OCZ has launched a brand new high-capacity, high-speed solid state drive destined for server applications, known as the Z-Drive 4500. Boasting performance well over what is supported through a 6 Gbps SATA interface, the Z-Drive 4500 is a full-height, single-slot PCIe 2.0 8x expansion card, utilizing Toshiba's 19nm MLC NAND.

According to the Z-Drive 4500's specification table, the SSD is capable of 2,900 MB/s sequential reads, 2,200 MB/s sequential writes, 252,000 IOPS random reads and 78,000 IOPS random writes. This is well above a standard desktop SSD, which usually tops out around 550 MB/s for sequential read/write and 100,000 IOPS for random reads.

The drive itself is made up of eight separate SSDs based on SandForce silicon, with OCZ's Virtualized Controller Architecture (VCA) combining all eight drives into a single volume.
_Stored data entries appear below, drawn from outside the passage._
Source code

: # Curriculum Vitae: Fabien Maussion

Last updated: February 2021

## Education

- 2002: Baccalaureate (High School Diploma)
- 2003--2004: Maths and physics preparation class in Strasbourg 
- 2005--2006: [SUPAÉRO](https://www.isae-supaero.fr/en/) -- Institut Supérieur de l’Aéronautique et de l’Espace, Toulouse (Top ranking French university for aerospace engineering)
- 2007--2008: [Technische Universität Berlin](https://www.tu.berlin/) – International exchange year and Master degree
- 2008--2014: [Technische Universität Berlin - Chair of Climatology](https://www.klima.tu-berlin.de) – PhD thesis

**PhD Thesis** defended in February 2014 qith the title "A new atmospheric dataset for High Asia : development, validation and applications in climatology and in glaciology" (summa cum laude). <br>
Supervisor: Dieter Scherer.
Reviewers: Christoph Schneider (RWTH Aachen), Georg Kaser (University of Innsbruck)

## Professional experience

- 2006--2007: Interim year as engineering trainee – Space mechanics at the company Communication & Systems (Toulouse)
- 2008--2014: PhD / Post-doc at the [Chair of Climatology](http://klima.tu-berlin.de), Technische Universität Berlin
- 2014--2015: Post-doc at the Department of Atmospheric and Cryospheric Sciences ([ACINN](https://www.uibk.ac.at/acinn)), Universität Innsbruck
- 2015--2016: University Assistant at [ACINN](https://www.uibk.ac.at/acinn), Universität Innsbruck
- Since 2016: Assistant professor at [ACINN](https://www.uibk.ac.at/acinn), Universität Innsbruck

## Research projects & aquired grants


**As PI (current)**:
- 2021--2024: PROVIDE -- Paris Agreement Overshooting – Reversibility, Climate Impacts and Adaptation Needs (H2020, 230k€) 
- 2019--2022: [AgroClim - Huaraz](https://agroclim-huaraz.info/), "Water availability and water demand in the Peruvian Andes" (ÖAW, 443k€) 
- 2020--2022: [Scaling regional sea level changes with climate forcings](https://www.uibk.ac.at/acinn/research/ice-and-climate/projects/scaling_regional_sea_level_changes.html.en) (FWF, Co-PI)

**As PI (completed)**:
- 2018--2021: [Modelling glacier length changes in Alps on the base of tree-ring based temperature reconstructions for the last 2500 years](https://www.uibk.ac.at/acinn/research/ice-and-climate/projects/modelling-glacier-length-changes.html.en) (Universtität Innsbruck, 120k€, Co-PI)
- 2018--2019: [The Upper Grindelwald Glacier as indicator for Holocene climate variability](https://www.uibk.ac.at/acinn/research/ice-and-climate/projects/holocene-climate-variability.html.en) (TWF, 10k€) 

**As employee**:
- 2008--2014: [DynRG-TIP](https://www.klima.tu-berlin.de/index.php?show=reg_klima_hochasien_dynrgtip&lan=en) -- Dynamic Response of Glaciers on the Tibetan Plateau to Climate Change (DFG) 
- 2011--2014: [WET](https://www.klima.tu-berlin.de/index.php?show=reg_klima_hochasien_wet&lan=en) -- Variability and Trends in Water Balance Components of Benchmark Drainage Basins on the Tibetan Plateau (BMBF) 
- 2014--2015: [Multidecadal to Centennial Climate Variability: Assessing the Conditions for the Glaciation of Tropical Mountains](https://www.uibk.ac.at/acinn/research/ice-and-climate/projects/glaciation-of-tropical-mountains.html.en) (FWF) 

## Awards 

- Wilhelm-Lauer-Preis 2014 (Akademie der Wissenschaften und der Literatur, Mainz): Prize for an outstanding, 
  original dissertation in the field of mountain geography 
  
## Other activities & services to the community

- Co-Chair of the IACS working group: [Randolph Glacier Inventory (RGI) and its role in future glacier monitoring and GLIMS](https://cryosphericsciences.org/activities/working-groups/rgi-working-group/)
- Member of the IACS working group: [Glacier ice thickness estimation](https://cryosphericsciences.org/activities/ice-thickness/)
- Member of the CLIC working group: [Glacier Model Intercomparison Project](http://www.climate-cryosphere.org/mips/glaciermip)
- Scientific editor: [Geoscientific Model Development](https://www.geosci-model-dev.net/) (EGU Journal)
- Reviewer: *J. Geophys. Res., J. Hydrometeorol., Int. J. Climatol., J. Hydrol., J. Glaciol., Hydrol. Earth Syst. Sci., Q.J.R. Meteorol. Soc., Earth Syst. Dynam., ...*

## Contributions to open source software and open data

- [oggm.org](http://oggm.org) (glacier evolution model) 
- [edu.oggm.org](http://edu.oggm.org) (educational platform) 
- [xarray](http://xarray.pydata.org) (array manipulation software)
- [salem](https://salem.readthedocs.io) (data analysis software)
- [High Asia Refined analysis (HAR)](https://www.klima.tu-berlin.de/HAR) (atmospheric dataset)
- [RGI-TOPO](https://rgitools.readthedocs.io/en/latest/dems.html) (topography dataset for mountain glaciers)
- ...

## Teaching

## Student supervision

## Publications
VCA allows you to configure redundancy, plus there's support for TRIM and it includes a custom queuing system. Alongside VCA, OCZ has packed in a new thermal throttling system that uses several sensors to measure temperatures and scale back performance when thresholds are exceeded.

The Z-Drive 4500 will be available in three models, one with 800 GB of storage that'll set you back $2,355, another with 1.6 TB for $3,806 and the largest with a whopping 3.2 TB. The flagship 3.2 TB drive is capable of withstanding 2,500 TB of writes over its lifetime, but it won't be cheap: expect to pay $6,533 for it, or $2.04 per GB.

In comparison, Samsung's desktop-grade 840 EVO SSD with 1 TB of storage costs $509, or $0.51 per GB; 4 TB desktop-class hard drives are also available for $165, or $0.04 per GB. Just goes to show that if you want a high-speed, high-capacity enterprise drive, you're going to need to hand over quite a lot of cash.